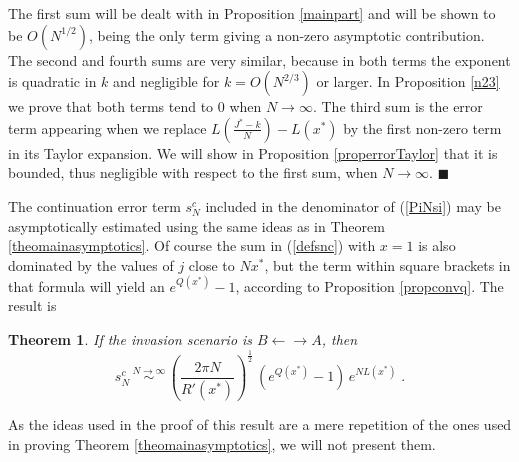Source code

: \documentclass[12pt]{article}
\newtheorem{theorem}{Theorem}
\begin{document}
The first sum will be dealt with in Proposition \ref{mainpart} and will be shown to be  $O(N^{1/2})$, being the only term giving a non-zero asymptotic contribution. The second and fourth sums are very similar, because in both terms the exponent is quadratic in $k$ and negligible for $k=O(N^{2/3})$ or larger. In Proposition \ref{n23} we prove that both terms tend to 0 when $N \rightarrow \infty$. The third sum is the error term appearing when we replace $L(\frac{J^{\ast}-k}{N})-L(x^{\ast})$ by the first non-zero term in its Taylor expansion. We will show in Proposition \ref{properrorTaylor} that it is bounded, thus negligible with respect to the first sum, when $N \rightarrow \infty$.
$\blacksquare$

The continuation error term $s_N^c$ included in the denominator of (\ref{PiNsi}) may be asymptotically estimated using the same ideas as in Theorem \ref{theomainasymptotics}. Of course the sum in (\ref{defsnc}) with $x=1$ is also dominated by the values of $j$ close to $N x^{\ast}$, but the term within square brackets in that formula will yield an $e^{Q(x^{\ast})}-1$, according to Proposition \ref{propconvq}. The result is
\begin{theorem}
	\label{theocontasymptotics}
	If the invasion scenario is $B\leftarrow \rightarrow A$, then
	\begin{equation}
	\label{asympformsnc}
	s_N^c \,\stackrel{N \rightarrow \infty}{\sim} \, \left(\frac{2\pi N}{R'(x^{\ast})}\right)^{\frac{1}{2}} \,(e^{Q(x^{\ast})}-1)\, e^{N L(x^{\ast})} \;.
	\end{equation}
\end{theorem}

As the ideas used in the proof of this result are a mere repetition of the ones used in proving Theorem \ref{theomainasymptotics}, we will not present them.
\end{document}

────

Could you write out every line above exactly as it stands, with no images?

Source code

: \documentclass[12pt]{article}
\newtheorem{theorem}{Theorem}
\begin{document}
The first sum will be dealt with in Proposition \ref{mainpart} and will be shown to be  $O(N^{1/2})$, being the only term giving a non-zero asymptotic contribution. The second and fourth sums are very similar, because in both terms the exponent is quadratic in $k$ and negligible for $k=O(N^{2/3})$ or larger. In Proposition \ref{n23} we prove that both terms tend to 0 when $N \rightarrow \infty$. The third sum is the error term appearing when we replace $L(\frac{J^{\ast}-k}{N})-L(x^{\ast})$ by the first non-zero term in its Taylor expansion. We will show in Proposition \ref{properrorTaylor} that it is bounded, thus negligible with respect to the first sum, when $N \rightarrow \infty$.
$\blacksquare$

The continuation error term $s_N^c$ included in the denominator of (\ref{PiNsi}) may be asymptotically estimated using the same ideas as in Theorem \ref{theomainasymptotics}. Of course the sum in (\ref{defsnc}) with $x=1$ is also dominated by the values of $j$ close to $N x^{\ast}$, but the term within square brackets in that formula will yield an $e^{Q(x^{\ast})}-1$, according to Proposition \ref{propconvq}. The result is
\begin{theorem}
	\label{theocontasymptotics}
	If the invasion scenario is $B\leftarrow \rightarrow A$, then
	\begin{equation}
	\label{asympformsnc}
	s_N^c \,\stackrel{N \rightarrow \infty}{\sim} \, \left(\frac{2\pi N}{R'(x^{\ast})}\right)^{\frac{1}{2}} \,(e^{Q(x^{\ast})}-1)\, e^{N L(x^{\ast})} \;.
	\end{equation}
\end{theorem}

As the ideas used in the proof of this result are a mere repetition of the ones used in proving Theorem \ref{theomainasymptotics}, we will not present them.
\end{document}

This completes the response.